これまで、何件かいじめ不登校やいじめ自死の事件を児童生徒と保護者側の代理人と担当してきました。その範囲でみると、学校でのいじめ事案(法律用語のいじめの中でも激しい不祥事と言える事案に限定して取り上げて説明します)で、いじめを受けた児童生徒の精神的ダメージが大きくなるのは、いじめの内容以上に学校側の不適切な対応によるという実感があります。

実際に事案の不適切な内容を例示します。
我が子がいじめられていることによる保護者の切実な相談を相手にしないでいじめではないと強弁する。心配し過ぎなどという。
担任が休憩時間などわざと加害者側といつもべったりと過ごしている。
児童生徒がいじめを訴えてもかばってくれない。逃がしてもくれない。
重大な加害行為をしているのに、謝罪をさせて終わりにしようとする。謝罪によって、さらなる報復攻撃が起きます。
保護者の申し入れを、伝書鳩のようにホームルームで児童生徒に伝達するだけ。これによっても報復攻撃がおきます。
よくあるパターンです。

国は、児童生徒の自死を予防するために、児童生徒にSOSの出し方を教育するという方針を掲げていますが、笑えないブラックジョークです。全く若者の自死の実態を把握しないで政策を立案しているということがよくわかるエピソードです。いまだに若者の自死が減らないことには理由がありそうです。

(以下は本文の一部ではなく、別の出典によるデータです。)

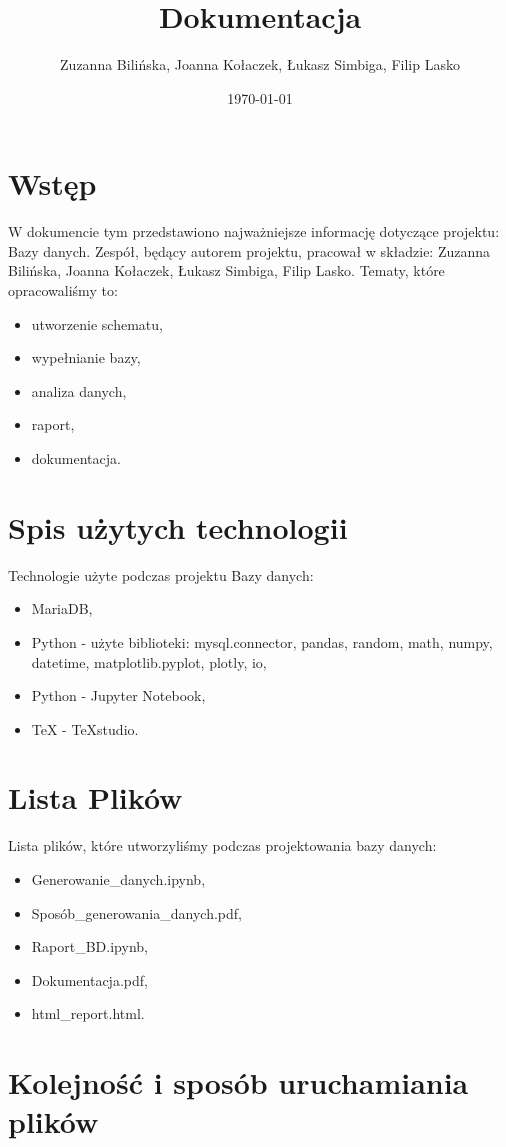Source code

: \documentclass{article}
\title{Dokumentacja}
\author{Zuzanna Bilińska, Joanna Kołaczek, Łukasz Simbiga, Filip Lasko}
\date{\today}
\theoremstyle{break}
\begin{document}
	\maketitle
	\tableofcontents
	\clearpage
	
	
	\section{Wstęp}
	W dokumencie tym przedstawiono najważniejsze informację dotyczące projektu: Bazy danych. 
	Zespół, będący autorem projektu, pracował w składzie: Zuzanna Bilińska, Joanna Kołaczek, Łukasz Simbiga, Filip Lasko. Tematy, które opracowaliśmy to:
	\begin{itemize}
		\item utworzenie schematu,
		\item wypełnianie bazy,
		\item analiza danych,
		\item raport,
		\item dokumentacja.
	\end{itemize}
	
	\section{Spis użytych technologii}
	Technologie użyte podczas projektu Bazy danych:
	\begin{itemize}
		\item MariaDB,
		\item Python - użyte biblioteki: mysql.connector, pandas, random, math, numpy, datetime, matplotlib.pyplot, plotly, io,
		\item Python - Jupyter Notebook,
		\item TeX - TeXstudio.
	\end{itemize}
	\section{Lista Plików}
	Lista plików, które utworzyliśmy podczas projektowania bazy danych:
	\begin{itemize}
		\item Generowanie\_danych.ipynb,
		\item Sposób\_generowania\_danych.pdf,
		\item Raport\_BD.ipynb,
		\item Dokumentacja.pdf,
		\item html\_report.html.
	\end{itemize}
	\section{Kolejność i sposób uruchamiania plików}
\end{document}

子どもは無条件に大人を信用してしまいます。ましてや、先生と呼ばれる職業の人たちは、正義感があり、いじめをやめさせる能力があると純粋に信じ切っています。

それにもかかわらず、「自分には何もしてくれない。」ということから「自分は、当たり前の児童生徒とは思われていない。」という被害的意識が生まれてきて、「先生でさえ見放したのだから、今後生きていても誰も自分を助けてはくれないだろう。」と将来的に自分が救われることが無いという絶望につながっていくようです。

もっとも今のフローは、上記の言葉で意識をしているわけではありません。時間が経過しても自分の不安解消要求が受け入れられないという心理の持続によって、無意識に感じ取ってしまうということです。被害意識が増大していき、最後の砦と思われる先生からも見放されたということを時間をかけて体感していくうちに絶望が生まれるようです。

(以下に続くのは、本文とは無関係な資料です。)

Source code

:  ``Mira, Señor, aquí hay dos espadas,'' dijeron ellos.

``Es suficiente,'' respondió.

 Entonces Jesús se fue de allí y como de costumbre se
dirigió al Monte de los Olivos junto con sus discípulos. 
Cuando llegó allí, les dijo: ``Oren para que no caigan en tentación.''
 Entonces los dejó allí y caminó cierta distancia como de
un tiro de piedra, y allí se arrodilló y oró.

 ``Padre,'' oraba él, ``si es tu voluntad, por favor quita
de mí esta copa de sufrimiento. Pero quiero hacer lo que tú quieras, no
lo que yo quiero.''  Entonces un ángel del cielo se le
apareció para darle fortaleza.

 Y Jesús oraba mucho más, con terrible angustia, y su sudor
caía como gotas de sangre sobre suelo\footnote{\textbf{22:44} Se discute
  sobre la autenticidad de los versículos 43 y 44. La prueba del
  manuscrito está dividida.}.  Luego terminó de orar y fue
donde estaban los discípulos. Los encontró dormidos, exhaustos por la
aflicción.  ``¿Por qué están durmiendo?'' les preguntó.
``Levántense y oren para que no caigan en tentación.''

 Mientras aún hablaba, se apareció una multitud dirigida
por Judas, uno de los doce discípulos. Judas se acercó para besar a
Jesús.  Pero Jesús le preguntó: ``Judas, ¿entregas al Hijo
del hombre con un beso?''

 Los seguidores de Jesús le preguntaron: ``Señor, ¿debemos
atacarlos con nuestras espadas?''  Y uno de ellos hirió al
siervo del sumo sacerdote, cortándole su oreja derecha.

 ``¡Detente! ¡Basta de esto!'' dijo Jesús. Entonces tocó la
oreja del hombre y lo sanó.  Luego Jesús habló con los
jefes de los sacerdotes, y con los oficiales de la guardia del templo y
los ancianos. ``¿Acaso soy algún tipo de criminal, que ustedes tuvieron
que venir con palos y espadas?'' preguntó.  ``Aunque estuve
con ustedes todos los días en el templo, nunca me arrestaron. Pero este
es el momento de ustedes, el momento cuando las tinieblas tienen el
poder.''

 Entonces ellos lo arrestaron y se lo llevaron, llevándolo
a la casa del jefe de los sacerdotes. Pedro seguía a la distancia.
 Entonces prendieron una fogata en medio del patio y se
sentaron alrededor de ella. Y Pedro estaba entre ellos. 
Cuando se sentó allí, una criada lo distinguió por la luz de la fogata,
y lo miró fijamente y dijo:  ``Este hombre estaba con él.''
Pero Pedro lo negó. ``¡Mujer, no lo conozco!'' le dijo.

また、先生に言うとさらなる報復が来るということを学習すれば、先生にいじめの事実を伝えることもできなくなってしまいます。

絶対的孤立と手段が無いという絶望を感じることは当然だと思います。

ある小学校の事案ですが、日常的に一人の子が激しい暴行を受けていました。他の児童が、なんぼなんでもこれは危ないということで、教師を連れてきて、教師がいじめのシーンを目撃しました。その現場が先生のいた場所とどのくらい離れているかわかりませんが、かなり長い間暴行が続いていたことがわかるエピソードです。

教師は、十分調査もしないで、謝らせて終わりにしようとしていたようです。

これを感じ取った児童は謝罪を拒否しました。

ここで学校が行うべきことはどういうことだったのか。

先ず、認識としては、その加害児童が、元々乱暴者でだれかれ構わずに執拗に暴行をする児童であれば、今後の新たな被害を防止するために然るべき措置をとるのが学校の安全確保義務(仙台高等裁判所)ということになるでしょう。

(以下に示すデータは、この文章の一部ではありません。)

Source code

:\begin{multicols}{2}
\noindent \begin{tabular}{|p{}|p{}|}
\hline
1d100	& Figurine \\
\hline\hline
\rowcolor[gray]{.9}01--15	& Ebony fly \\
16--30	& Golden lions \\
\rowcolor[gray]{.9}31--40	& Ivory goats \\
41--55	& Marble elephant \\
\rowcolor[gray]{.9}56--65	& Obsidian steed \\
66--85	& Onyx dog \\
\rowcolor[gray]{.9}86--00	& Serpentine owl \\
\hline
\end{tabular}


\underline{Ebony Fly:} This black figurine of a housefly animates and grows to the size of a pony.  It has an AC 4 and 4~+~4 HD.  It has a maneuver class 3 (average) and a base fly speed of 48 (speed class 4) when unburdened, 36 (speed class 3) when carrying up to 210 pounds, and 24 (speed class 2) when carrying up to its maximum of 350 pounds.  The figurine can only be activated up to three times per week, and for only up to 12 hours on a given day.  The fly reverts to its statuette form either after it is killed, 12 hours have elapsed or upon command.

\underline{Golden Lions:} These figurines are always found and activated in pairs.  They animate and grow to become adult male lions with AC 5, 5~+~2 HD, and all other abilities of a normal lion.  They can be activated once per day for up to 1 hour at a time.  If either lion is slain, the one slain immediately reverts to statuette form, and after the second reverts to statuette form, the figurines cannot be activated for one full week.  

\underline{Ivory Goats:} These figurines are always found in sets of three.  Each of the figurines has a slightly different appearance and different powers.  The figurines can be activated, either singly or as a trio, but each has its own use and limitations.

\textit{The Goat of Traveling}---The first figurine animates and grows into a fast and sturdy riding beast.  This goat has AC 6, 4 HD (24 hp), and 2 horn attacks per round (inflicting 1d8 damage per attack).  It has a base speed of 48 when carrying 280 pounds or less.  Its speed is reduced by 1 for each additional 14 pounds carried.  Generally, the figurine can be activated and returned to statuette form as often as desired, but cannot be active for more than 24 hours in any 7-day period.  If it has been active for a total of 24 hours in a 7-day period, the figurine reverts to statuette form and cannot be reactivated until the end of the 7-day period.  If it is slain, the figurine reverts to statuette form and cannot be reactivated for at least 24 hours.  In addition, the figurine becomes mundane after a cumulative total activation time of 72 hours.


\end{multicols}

その加害児童がだれかれ構わず暴力をふるう子どもではないとするならば、特定の子どもだけが攻撃されているといういじめを想定しなければなりません。そのような長時間暴行をふるい続けた理由は何か、理由が理解できない理由であれば(要するに理由のない暴力であれば)、そのような暴行が日常的に繰り返されていた可能性を探求しなくてはなりません。様々な調査が必要になります。

特別な指導をする必要性を検討しなくてはならないはずです。
長時間の暴行が、すれ違いざまのいざこざと同じように謝罪をして終わりにできるはずがないわけです。謝罪を受けるのも、被害者としてはとても怖いことです。また根本が解決されていなければ、謝罪をした後報復で新たないじめが起きる蓋然性もあると言わなければなりません。

その児童は、この後すぐ不登校になりました。

別の案件で自死企図した中学生もいじめのことを再三訴えて、せめて同じ教室で授業を受けたくない、保健室に活かせてほしいということを何度も担任などに訴えましたが、何もしてもらえませんでした。

いじめがあったのに学校側から放置されることが、いじめ以上に精神に深いダメージを与えて絶望に向かわせているということがほとんどではないでしょうか。

昭和の小学校教師のことを思い出しました。昭和の教師は、いじめのようなことがあると、「えこひいき」という教師にとって致命的な評判を受けることを厭わず、徹底的にいじめられている子どもをかばい続けました。子どもたちは教師のそのような姿を見て、いじめることはいけないことだという規範意識を育てられたものです。

今の教師の少なくとも何人か(多数でないことを祈るのみ)は、いじめを無かったことにしようとしているようです。管理職を含めてです。そうして保身をしているつもりですが、現代においてはすぐに手痛いしっぺ返しが襲うことになるはずです。そうなる前に、法律と教育倫理に基づいて真剣に調査をすることをお勧めする次第です。

自分たちの行動で被害児童の人生が台無しになることはもちろんですが、加害児童の指導を受ける権利も奪い将来に禍根を残すということを自覚されるべきだと思います。